SINCE the government proposed and accepted the 13th amendment to Sri Lanka's constitution as a means to devolve power within a unitary state, India's interference in the affairs of its southern neighbour is becoming increasingly clear - and even coming under fire.

None would dispute the claim that India has a role to play in Sri Lanka's ethnic crisis. After all, it was India which in the early 1980s trained, armed and financed several Tamil militant groups to fight the Sri Lankan government. It was India which came to the rescue of the Liberation Tigers of Tamil Eelam (LTTE) and other militant groups when the Sri Lankan security forces were about to capture the Tamil Tiger stronghold of Vadamarachchi in 1987. It was India which imposed on Sri Lanka the 13th amendment to the constitution following a 1987 treaty. Even after Rajiv Gandhi, the former Indian Prime Minister, who browbeat Sri Lanka into accepting the 13th amendment, was killed in a Tamil Tiger suicide attack, India continued to play its role of running with the hare and hunting with the hounds.

Though India banned the LTTE as a terrorist organisation, for strategic purposes, it maintains some secret links with the LTTE. A case in point was when the LTTE laid siege on Jaffna in 2000, India, responding to a plea from the then Sri Lankan government, asked the rebels not to capture Jaffna.

India's interference in favour of the LTTE in 1987 and in favour of the Sri Lankan government in 2000 shows it was playing for both sides. Perhaps, the only exception was when Rajiv Gandhi sent more than 100,000 Indian peace keeping forces to Sri Lanka subsequent to the 1987 Indo-Lanka accord. Even during this period, some reports said India's Research and Analysis Wing (RAW) did not allow the Indian forces to capture or kill LTTE leader Prabhakaran though they cornered him twice.

It is because of this double-game played by India, however much Sri Lankan politicians say that 'India is our best friend', both India and Sri Lanka know that the saying is clouded by opportunism or political exigencies.
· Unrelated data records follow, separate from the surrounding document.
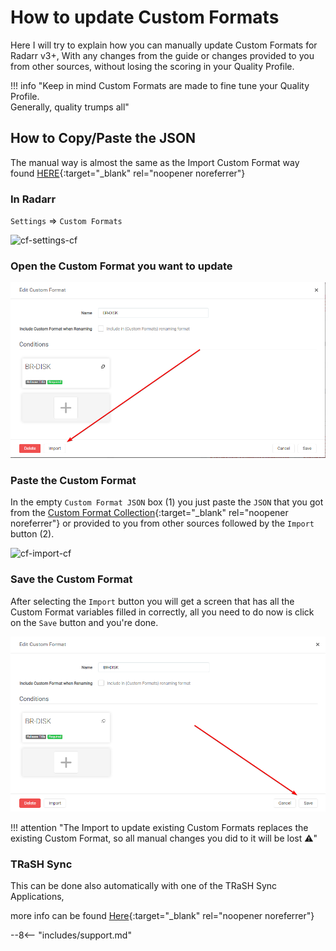 # How to update Custom Formats

Here I will try to explain how you can manually update Custom Formats for Radarr v3+, With any changes from the guide or changes provided to you from other sources, without losing the scoring in your Quality Profile.

!!! info "Keep in mind Custom Formats are made to fine tune your Quality Profile.<br>Generally, quality trumps all"

## How to Copy/Paste the JSON

The manual way is almost the same as the Import Custom Format way found [HERE](/Radarr/Radarr-import-custom-formats/){:target="_blank" rel="noopener noreferrer"}

### In Radarr

`Settings` => `Custom Formats`

![cf-settings-cf](images/cf-settings-cf.png)

### Open the Custom Format you want to update

![!Import To Update](images/cf-import-to-update.png)

### Paste the Custom Format

In the empty `Custom Format JSON` box (1) you just paste the `JSON` that you got from the [Custom Format Collection](/Radarr/Radarr-collection-of-custom-formats/){:target="_blank" rel="noopener noreferrer"} or provided to you from other sources followed by the `Import` button (2).

![cf-import-cf](images/cf-import-cf.png)

### Save the Custom Format

After selecting the `Import` button you will get a screen that has all the Custom Format variables filled in correctly, all you need to do now is click on the `Save` button and you're done.

![cf-import-done](images/cf-import-done.png)

!!! attention "The Import to update existing Custom Formats replaces the existing Custom Format, so all manual changes you did to it will be lost :warning:"

### TRaSH Sync

This can be done also automatically with one of the TRaSH Sync Applications,

more info can be found [Here](/Misc/trash-sync/){:target="_blank" rel="noopener noreferrer"}

--8<-- "includes/support.md"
Last week, the Marxists-turned-nationalists, the Janatha Vimukthi Peramuna, sounded a warning that if India did not desist from playing its double game, the party would launch a nation-wide campaign to boycott Indian products. The warning came as many people here believe that it was to placate India that the government on January 23 agreed to devolve power to the north and east first through the 13th amendment and then through the final proposal of the All-Party Representative Committee.

JVP leader Somawansa Amerasinghe, a virulent opponent of devolution of power, told a public rally last week that his party believed that the Mahinda Rajapaksa government, under the pretext of devolving power, was actually giving way for "Indian expansionism."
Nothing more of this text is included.